▸ EXERCISE OBJECTIVE
Copy each line that contains the string "shields", taking them from the material.
========================================
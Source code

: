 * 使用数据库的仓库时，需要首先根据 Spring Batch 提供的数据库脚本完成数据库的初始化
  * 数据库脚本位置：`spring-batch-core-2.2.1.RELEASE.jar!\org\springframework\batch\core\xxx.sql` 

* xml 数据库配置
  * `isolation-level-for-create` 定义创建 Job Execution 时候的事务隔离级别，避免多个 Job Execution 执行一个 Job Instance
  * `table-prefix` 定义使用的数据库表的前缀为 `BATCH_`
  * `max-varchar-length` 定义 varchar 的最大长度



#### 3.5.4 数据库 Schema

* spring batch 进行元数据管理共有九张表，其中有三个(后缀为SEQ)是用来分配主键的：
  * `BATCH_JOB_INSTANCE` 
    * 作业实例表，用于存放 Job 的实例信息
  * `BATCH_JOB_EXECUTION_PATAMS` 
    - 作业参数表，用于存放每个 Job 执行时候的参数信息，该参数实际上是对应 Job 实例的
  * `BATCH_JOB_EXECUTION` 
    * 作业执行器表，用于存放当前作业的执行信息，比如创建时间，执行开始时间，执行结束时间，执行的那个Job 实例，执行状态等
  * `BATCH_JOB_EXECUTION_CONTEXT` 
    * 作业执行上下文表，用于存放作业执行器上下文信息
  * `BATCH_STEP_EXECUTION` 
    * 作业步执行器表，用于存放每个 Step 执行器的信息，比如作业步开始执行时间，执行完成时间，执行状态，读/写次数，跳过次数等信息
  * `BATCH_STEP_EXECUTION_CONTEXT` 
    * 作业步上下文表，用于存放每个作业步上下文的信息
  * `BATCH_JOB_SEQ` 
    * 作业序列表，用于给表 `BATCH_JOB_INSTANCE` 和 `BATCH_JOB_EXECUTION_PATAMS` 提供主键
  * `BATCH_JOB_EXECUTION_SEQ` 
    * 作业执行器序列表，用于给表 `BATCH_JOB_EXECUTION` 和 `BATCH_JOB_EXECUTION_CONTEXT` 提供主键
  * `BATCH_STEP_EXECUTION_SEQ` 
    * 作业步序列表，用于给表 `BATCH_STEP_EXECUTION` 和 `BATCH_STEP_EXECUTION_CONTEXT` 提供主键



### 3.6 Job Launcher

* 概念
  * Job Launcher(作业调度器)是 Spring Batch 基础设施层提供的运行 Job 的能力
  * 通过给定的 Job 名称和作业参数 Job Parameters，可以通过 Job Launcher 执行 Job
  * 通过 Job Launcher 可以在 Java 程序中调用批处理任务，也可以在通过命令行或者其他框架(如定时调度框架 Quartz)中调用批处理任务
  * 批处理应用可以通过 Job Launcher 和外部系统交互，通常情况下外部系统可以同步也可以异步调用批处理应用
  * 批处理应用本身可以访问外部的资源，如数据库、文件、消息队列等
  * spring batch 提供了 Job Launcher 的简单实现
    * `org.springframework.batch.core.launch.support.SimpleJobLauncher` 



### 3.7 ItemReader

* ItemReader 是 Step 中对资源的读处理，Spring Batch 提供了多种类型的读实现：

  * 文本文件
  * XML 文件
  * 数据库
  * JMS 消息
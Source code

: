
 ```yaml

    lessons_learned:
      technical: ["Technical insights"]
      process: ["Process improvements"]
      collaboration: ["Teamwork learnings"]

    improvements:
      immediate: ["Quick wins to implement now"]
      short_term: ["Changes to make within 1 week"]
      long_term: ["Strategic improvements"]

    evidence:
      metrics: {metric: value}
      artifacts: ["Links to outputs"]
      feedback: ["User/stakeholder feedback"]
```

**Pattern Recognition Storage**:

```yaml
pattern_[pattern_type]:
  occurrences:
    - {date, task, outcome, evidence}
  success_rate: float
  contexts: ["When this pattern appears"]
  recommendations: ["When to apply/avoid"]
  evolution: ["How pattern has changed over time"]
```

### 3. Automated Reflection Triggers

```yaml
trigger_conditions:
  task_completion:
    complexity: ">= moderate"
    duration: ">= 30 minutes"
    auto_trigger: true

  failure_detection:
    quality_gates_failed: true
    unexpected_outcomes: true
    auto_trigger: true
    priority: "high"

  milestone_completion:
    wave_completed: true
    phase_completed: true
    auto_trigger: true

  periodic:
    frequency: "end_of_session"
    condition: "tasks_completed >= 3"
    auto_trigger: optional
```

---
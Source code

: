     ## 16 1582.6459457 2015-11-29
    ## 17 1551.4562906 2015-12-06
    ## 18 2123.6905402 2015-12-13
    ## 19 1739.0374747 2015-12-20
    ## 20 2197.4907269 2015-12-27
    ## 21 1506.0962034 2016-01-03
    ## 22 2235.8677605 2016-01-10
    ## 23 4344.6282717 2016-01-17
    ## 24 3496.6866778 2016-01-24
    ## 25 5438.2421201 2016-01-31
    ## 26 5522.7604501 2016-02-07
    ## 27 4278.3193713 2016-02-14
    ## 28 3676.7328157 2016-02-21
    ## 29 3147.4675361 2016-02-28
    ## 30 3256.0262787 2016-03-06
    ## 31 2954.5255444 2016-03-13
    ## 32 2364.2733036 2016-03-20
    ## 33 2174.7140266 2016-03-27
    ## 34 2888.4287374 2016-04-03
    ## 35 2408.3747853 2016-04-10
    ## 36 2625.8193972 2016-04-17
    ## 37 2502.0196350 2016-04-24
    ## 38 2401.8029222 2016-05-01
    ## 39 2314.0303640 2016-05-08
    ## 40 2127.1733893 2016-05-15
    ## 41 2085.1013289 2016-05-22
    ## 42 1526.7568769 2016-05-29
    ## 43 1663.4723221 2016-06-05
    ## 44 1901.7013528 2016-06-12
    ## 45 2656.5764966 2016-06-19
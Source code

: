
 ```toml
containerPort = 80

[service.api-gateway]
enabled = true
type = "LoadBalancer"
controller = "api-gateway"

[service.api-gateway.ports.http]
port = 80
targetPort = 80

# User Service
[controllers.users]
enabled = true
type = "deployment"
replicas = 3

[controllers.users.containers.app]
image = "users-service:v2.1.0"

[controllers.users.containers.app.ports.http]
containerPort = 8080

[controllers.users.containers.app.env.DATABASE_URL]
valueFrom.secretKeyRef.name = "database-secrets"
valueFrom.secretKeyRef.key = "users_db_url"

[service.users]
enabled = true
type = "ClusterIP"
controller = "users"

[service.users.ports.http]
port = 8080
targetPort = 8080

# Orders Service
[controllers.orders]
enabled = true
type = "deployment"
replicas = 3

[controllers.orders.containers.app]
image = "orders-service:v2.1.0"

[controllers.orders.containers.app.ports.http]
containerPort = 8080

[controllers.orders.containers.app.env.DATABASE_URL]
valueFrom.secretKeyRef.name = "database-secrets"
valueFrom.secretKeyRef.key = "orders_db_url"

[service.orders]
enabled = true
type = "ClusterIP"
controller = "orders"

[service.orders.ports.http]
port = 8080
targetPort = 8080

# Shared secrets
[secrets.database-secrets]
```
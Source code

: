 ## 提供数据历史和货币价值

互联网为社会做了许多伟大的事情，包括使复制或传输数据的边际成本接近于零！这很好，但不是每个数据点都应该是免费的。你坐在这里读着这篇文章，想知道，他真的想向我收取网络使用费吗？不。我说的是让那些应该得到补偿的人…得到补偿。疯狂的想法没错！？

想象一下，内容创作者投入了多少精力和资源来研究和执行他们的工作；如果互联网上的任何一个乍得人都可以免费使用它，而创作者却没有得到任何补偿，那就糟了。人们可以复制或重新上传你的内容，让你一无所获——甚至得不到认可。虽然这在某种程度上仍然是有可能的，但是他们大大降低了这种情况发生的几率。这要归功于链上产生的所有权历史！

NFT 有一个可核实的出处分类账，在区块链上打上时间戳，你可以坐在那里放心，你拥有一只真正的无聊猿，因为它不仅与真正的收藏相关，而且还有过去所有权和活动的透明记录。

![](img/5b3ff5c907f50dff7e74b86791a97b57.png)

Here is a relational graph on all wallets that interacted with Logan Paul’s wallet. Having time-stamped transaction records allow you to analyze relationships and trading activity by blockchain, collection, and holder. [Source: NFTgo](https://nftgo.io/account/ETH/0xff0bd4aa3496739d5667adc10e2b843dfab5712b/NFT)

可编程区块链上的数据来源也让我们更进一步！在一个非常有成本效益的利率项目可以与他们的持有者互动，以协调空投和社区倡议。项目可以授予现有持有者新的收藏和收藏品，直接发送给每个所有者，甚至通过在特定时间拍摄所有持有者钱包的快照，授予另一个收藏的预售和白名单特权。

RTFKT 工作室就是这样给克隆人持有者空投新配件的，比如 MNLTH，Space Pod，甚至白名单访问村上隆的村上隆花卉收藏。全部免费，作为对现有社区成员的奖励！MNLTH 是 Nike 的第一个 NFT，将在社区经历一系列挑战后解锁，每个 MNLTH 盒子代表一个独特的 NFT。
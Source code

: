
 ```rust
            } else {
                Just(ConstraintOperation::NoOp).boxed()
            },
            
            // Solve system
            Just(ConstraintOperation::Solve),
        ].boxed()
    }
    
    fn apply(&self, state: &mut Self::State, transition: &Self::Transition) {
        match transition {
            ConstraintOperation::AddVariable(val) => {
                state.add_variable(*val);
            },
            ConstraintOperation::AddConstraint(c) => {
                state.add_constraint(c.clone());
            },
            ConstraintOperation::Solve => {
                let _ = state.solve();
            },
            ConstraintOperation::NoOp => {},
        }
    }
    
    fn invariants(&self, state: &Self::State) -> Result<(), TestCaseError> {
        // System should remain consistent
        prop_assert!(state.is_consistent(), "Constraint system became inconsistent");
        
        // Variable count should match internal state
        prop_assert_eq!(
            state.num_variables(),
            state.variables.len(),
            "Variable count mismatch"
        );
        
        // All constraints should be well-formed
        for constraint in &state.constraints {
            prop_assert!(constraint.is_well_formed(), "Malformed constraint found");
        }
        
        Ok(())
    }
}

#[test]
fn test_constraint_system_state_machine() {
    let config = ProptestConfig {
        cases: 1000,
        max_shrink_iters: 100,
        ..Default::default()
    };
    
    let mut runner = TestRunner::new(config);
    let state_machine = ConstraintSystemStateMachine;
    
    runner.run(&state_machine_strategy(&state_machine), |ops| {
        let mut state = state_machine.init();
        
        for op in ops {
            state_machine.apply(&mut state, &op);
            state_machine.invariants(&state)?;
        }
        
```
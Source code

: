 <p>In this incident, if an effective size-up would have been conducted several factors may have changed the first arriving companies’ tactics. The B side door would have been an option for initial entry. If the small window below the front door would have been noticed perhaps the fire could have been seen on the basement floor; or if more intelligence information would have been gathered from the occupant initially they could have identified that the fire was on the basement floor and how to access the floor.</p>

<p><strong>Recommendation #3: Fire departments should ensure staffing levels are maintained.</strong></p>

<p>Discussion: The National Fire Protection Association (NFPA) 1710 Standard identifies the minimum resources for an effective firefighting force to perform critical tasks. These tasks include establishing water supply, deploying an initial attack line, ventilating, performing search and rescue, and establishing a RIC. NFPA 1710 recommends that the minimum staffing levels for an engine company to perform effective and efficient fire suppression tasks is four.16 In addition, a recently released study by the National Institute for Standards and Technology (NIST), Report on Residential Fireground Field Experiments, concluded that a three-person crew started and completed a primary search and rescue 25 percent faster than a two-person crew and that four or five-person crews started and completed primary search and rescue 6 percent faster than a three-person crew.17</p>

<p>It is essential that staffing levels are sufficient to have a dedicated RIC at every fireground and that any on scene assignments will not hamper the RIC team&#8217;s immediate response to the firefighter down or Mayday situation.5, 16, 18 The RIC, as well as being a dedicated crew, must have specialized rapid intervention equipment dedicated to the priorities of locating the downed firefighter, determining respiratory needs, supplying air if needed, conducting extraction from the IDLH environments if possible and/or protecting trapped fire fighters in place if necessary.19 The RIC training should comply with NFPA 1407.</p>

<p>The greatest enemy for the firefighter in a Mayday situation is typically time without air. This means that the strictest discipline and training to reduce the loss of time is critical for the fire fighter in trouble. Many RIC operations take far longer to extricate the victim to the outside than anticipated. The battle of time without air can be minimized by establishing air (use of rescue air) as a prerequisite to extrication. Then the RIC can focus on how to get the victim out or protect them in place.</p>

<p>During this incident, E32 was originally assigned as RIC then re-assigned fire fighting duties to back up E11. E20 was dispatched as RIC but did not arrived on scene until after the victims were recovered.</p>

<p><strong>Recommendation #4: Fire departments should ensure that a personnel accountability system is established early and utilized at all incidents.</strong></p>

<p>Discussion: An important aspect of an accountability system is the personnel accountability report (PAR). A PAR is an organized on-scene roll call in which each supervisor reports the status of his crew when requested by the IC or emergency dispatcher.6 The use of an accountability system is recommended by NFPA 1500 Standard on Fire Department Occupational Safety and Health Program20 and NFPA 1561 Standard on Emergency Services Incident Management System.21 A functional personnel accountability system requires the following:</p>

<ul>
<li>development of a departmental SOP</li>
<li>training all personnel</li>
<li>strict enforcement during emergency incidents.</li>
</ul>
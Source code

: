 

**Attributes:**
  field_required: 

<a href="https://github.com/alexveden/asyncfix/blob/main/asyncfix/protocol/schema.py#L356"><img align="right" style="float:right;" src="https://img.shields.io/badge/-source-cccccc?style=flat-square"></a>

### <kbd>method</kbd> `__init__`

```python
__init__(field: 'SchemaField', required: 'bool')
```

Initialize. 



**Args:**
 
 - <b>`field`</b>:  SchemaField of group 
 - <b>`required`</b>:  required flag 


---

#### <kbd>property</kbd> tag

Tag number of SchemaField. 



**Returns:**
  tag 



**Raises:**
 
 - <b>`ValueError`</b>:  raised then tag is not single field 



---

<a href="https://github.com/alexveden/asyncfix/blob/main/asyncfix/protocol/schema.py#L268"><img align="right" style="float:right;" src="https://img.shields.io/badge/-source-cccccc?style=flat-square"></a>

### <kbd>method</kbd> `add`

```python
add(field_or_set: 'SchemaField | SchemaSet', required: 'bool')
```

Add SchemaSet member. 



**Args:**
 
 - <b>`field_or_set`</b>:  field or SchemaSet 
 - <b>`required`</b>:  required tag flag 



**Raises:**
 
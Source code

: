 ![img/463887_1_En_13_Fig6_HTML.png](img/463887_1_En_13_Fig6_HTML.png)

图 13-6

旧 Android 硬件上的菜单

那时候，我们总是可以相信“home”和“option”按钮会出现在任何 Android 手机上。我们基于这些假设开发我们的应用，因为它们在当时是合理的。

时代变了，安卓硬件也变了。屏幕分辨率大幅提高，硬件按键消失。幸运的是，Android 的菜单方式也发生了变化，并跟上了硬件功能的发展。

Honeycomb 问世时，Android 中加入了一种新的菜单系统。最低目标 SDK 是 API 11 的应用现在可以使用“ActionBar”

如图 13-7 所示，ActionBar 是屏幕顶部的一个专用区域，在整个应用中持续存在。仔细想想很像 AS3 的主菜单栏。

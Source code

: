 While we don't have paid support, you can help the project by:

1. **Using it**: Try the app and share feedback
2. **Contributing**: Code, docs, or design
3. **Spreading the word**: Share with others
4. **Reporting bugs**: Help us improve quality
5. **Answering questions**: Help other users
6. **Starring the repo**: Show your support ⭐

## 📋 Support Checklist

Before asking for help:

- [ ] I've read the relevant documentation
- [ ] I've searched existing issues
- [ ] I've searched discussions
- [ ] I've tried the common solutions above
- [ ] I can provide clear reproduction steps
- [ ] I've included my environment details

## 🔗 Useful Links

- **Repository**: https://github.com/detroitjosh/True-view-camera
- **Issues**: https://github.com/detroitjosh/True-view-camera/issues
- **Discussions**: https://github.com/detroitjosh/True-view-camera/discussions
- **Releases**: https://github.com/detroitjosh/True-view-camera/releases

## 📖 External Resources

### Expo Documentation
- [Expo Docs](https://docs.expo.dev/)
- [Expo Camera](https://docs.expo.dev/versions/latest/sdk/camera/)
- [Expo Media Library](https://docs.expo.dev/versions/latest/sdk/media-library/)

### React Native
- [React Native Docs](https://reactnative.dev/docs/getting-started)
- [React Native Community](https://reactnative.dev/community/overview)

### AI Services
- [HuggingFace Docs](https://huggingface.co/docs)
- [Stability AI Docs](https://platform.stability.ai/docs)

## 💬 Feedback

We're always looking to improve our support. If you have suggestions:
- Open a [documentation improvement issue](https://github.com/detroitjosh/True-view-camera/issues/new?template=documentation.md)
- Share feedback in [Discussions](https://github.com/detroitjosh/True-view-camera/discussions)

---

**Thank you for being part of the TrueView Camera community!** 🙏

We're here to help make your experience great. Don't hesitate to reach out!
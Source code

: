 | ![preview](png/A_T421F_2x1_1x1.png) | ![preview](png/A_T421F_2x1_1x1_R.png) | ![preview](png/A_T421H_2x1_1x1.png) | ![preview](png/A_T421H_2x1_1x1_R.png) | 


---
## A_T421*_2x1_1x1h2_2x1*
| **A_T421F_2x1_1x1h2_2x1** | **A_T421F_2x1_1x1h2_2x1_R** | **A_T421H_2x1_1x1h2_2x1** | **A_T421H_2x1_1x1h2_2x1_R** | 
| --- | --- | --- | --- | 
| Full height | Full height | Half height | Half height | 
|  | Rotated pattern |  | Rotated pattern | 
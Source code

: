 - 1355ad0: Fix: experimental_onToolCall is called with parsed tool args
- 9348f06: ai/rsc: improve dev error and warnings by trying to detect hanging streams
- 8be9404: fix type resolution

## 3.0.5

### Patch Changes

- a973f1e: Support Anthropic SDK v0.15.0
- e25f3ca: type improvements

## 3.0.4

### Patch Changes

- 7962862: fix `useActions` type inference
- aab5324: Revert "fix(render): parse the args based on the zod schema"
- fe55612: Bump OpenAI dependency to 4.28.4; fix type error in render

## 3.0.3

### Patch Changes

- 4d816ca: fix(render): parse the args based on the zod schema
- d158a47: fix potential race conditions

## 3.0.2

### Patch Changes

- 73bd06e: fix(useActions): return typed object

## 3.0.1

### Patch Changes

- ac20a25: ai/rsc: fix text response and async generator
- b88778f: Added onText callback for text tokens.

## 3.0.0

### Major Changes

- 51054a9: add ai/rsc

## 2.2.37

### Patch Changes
========================================
▸ PROBLEM SOLUTION
<a href="https://github.com/alexveden/asyncfix/blob/main/asyncfix/protocol/schema.py#L356"><img align="right" style="float:right;" src="https://img.shields.io/badge/-source-cccccc?style=flat-square"></a>
<a href="https://github.com/alexveden/asyncfix/blob/main/asyncfix/protocol/schema.py#L268"><img align="right" style="float:right;" src="https://img.shields.io/badge/-source-cccccc?style=flat-square"></a>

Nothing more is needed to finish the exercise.